By William Lee Adams
July 18, 2005

At the stroke of midnight on Friday, Harry Potter fanatics will descend on bookstores to claim "Harry Potter and the Half-Blood Prince," the sixth installment of J. K. Rowling's best-selling series. Although Ashley Bernard, 12, says she has read the first five books "at least 15 times each," she will not be among the midnight crawlers. Blind from birth, she has always faced a torturous delay of at least three months to get a Braille edition. "I don't like to be kept waiting," she says, worried that her friends, who chatter ceaselessly about the book, might give away its ending.

Ashley won't have to avoid her pals for long. Thanks to the National Braille Press (NBP), a nonprofit publishing and printing house based in Boston, blind children across the country will receive Braille editions only three days late. Scholastic, the publisher, agreed to give NBP the precious text early this time; last week the press - with all 51 staffers and 23 volunteers began working round the clock to complete the Braille edition. The text must be transcribed into Braille, printed on special paper, proofread twice and then collated by hand to protect the delicate script. Printing a single Braille version costs $62, but it will sell for the standard retail price of $29.99 ($17.99 for preorders). NBP estimates it will lose more than $32,000 after its first press run of 700 copies. "This isn't about charity, it's about parity," says NBP's Tanya Holton. "It's our job to make up that difference." Local businesses help. The largest donor, Lumber Liquidators, a hardwood-flooring retailer, donated $100,000 to fund the Braille "Harry Potter" series earlier this year.

A cultural phenomenon like "Harry Potter" can go a long way to improve literacy among blind children. According to Diane Croft, NBP's vice president of publications, only 20 percent of blind children can read Braille by the fourth grade. "If you tell a good story, the readers will come - and that goes for blind children too," she says. They also learn to read faster due to the length of the "Potter" books. Because Braille text is large, it takes four pages of Braille to cover the same material as one page of print. The Braille "Half-Blood Prince" will run 1,100 pages - in nine volumes that will weigh at least 11 pounds altogether.

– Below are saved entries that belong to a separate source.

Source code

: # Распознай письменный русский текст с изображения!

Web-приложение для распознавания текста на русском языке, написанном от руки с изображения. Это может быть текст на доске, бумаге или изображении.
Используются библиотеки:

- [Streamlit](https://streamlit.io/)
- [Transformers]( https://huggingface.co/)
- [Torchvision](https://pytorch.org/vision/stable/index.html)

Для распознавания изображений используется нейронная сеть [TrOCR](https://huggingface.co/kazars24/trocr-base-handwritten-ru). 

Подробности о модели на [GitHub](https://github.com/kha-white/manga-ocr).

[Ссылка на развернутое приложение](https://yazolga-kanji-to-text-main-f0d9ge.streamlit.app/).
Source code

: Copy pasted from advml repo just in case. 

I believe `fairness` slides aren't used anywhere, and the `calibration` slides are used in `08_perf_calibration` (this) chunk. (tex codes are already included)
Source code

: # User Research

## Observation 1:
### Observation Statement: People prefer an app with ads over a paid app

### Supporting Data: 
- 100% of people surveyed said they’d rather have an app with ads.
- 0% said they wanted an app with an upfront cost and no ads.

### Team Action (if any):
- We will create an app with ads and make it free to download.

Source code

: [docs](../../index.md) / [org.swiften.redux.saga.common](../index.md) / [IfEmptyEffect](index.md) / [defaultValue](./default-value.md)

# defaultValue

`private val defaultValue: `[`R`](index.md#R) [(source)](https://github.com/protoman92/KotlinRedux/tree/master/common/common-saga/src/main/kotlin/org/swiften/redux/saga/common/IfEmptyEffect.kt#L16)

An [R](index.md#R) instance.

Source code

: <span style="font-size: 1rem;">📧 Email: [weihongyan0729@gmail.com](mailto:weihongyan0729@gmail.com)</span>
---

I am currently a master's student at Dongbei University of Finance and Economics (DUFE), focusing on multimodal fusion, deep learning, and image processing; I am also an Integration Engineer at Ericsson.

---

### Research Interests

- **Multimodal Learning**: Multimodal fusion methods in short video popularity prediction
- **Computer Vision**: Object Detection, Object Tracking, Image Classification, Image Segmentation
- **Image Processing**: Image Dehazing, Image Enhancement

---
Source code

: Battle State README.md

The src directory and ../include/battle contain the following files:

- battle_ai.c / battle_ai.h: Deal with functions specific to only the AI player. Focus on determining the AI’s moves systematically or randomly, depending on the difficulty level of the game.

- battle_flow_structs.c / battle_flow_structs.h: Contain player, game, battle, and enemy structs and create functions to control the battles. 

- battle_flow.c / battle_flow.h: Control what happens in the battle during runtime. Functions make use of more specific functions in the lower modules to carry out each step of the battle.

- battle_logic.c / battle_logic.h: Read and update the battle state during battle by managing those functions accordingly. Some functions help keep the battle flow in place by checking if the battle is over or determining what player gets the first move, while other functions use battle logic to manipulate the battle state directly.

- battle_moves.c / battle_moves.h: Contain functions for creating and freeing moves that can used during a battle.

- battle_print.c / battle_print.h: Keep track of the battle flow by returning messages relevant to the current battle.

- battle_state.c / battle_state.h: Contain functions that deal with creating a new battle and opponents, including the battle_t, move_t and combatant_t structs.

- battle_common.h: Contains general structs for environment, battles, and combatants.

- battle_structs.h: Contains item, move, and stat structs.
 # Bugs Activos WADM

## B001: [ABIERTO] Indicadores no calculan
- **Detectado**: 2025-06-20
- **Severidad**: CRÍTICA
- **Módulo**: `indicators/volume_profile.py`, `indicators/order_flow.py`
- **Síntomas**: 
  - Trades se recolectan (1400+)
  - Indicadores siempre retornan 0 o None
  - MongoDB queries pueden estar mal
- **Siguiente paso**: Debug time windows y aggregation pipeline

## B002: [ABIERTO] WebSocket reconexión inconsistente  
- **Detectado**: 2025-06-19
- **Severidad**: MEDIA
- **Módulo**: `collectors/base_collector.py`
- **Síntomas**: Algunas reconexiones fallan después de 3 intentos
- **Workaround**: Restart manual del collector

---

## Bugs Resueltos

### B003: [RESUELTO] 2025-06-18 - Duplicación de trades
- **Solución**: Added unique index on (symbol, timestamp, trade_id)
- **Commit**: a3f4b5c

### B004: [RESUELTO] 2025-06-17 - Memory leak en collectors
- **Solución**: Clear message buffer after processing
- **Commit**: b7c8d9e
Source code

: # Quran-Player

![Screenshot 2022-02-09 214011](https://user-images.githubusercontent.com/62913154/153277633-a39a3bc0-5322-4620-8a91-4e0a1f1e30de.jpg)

Connie Bach, 15, has to carry the 13 volumes of "Harry Potter and the Order of the Phoenix" in a small suitcase. Still, she prefers the Braille books to compact audio versions. "If I get confused, I have to rewind and try to find the spot," she says, "but with Braille I can just go back and reread." Besides, she says, a reader's inflection can color her interpretation, making it hard "to form my own images." She can't wait for those wizards to tell their story - and now she doesn't have to.